TACHKENT de Rémi De Vos. Mise en scène Dan Jemmett. Avec Hervé Pierre, Clotilde Mollet, Grégoire Œtermann, Valérie Crouzet.
Assis sur une chaise, un auteur dramatique complétement hermétique au monde qui l’entoure, se manifeste de brefs instants pour couvrir d’invectives tous les metteurs en scène qui ont monté ses pièces. Il n’a pas de mots assez durs pour leur assener tout le mal qu’il pense d’eux. Entre deux diatribes, il reste prostré et garde un mutisme qui inquiète sa maîtresse, toiletteuse pour chiens de son état, en ménage avec lui depuis deux ans. Ce n’est pas tant le comportement de son amant qui la préoccupe, mais le souhait de l’épouser avant qu’il ne disparaisse, afin de toucher ses droits d’auteur. Elle se résout à appeler à l’aide son ex-compagne, comédienne sur le retour, et un ami comédien. Selon leur vécu auprès de l’auteur, ils vont déployer maints stratagèmes pour le sortir de sa léthargie.

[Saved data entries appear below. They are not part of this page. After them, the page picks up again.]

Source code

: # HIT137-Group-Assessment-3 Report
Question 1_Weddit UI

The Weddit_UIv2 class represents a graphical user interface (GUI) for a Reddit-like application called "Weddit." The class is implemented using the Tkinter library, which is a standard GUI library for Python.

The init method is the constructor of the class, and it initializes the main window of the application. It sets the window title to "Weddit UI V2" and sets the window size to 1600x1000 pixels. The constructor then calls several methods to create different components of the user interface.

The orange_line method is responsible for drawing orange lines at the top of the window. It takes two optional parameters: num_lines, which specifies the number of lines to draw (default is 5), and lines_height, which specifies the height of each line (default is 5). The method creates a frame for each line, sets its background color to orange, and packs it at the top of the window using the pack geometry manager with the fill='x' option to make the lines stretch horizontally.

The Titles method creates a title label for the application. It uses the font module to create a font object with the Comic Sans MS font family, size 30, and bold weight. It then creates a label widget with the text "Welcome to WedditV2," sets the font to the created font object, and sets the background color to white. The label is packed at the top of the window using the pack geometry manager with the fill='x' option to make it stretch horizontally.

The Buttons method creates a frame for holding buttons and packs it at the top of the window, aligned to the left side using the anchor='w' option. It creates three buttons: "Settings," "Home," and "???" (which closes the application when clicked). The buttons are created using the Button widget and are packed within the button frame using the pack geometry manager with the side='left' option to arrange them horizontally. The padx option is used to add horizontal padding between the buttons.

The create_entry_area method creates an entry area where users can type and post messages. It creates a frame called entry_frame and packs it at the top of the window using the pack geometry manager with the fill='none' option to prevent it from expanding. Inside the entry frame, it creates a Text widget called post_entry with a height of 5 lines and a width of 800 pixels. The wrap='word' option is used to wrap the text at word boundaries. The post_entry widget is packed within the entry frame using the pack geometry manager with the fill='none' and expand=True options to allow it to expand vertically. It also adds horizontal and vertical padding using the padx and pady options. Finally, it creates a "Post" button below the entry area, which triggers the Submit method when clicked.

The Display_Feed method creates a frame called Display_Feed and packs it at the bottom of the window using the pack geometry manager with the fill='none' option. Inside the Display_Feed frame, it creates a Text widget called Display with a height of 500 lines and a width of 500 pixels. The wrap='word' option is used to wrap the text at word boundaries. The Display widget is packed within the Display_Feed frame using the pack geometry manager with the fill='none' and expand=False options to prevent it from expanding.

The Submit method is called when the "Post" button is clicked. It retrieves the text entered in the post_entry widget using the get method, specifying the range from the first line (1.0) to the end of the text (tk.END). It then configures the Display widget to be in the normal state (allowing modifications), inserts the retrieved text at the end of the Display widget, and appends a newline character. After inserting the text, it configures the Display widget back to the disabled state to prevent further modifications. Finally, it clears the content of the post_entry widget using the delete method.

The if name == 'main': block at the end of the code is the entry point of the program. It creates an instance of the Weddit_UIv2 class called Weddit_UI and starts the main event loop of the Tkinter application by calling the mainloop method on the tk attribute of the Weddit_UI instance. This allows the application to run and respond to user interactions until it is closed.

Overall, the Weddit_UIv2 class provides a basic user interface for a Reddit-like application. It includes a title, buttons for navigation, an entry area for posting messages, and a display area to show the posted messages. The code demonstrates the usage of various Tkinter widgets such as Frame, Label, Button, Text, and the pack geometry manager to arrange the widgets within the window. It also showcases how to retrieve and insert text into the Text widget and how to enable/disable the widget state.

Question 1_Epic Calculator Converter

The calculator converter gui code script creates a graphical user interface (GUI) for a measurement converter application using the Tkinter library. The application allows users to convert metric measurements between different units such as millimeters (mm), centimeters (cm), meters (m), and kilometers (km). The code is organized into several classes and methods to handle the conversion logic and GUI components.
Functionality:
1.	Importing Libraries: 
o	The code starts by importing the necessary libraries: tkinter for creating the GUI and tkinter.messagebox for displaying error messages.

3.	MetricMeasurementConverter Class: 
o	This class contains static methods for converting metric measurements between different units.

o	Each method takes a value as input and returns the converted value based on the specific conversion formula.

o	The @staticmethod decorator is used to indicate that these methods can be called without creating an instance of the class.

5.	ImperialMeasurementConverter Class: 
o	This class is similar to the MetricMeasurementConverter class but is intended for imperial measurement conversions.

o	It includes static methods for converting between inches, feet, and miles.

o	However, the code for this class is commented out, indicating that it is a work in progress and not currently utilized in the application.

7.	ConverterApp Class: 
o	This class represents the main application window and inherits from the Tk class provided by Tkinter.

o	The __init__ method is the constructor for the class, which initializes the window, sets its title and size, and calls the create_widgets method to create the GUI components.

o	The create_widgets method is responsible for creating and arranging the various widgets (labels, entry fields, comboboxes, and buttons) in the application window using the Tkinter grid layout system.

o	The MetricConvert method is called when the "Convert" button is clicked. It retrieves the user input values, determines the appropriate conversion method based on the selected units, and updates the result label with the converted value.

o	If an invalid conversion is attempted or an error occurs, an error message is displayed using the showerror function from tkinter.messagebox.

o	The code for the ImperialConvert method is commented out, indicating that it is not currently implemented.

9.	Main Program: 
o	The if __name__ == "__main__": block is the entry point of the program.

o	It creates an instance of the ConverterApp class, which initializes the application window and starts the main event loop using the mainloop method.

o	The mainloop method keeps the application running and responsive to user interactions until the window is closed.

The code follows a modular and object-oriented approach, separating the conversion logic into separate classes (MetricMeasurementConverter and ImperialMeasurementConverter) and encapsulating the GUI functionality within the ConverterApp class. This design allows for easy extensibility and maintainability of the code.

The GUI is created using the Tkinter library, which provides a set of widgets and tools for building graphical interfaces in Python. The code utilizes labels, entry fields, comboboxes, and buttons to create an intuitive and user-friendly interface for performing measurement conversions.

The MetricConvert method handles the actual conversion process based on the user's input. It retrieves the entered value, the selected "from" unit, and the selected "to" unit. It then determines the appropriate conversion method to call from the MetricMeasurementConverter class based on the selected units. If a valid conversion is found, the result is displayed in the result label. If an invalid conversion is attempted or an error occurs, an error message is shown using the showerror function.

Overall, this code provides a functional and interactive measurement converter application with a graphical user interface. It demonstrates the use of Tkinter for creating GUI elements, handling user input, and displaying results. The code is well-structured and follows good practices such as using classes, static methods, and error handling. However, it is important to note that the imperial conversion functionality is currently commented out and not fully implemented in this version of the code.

Mettre en scène une pièce qui voue aux gémonies tout metteur en scène n’est-il pas périlleux ? L’opinion de Rémi De Vos sur cette profession nous est inconnue mais il faut avouer que Dan Jemmett assure le job avec une imagination débordante ! Dans un décor noir et glacial comme la mort, les trois intéressés vont et viennent face à l’auteur hiératique. Ils gesticulent, discutent et se disputent jusqu’à en venir aux mains dans un ballet réglé avec une précision clinique. Grégoire Œtermann est hilarant dans le rôle de l’ami dont l’empressement va crescendo. Avec le plus grand naturel, Valérie Crouzet, la maîtresse, veille à l’entretien d’un compagnon qui ne tient pas ses promesses, inquiète de la teneur des visites de l’ex. Dans ce rôle, Clotilde Mollet balance avec finesse entre tendresse et rancune. Vingt ans de vie commune avec cet homme-là sont autant de souvenirs. L’évocation répétée des auteurs dramatiques russes et de leurs personnages qui les avaient liés autrefois, sont comme d’inénarrables instants de lucidité, à la grande joie d’un public ébahi. Hervé Pierre, fabuleux, déploie une palette infinie d’attitudes entre la prostration, où seuls les traits du visage jouent leur partie, et les moments où il déblatère, déchaîné. Entre comédie et drame, on s’interroge jusqu’à l’épilogue. Excellent. M-P P. Studio Marigny Carré Marigny 8e.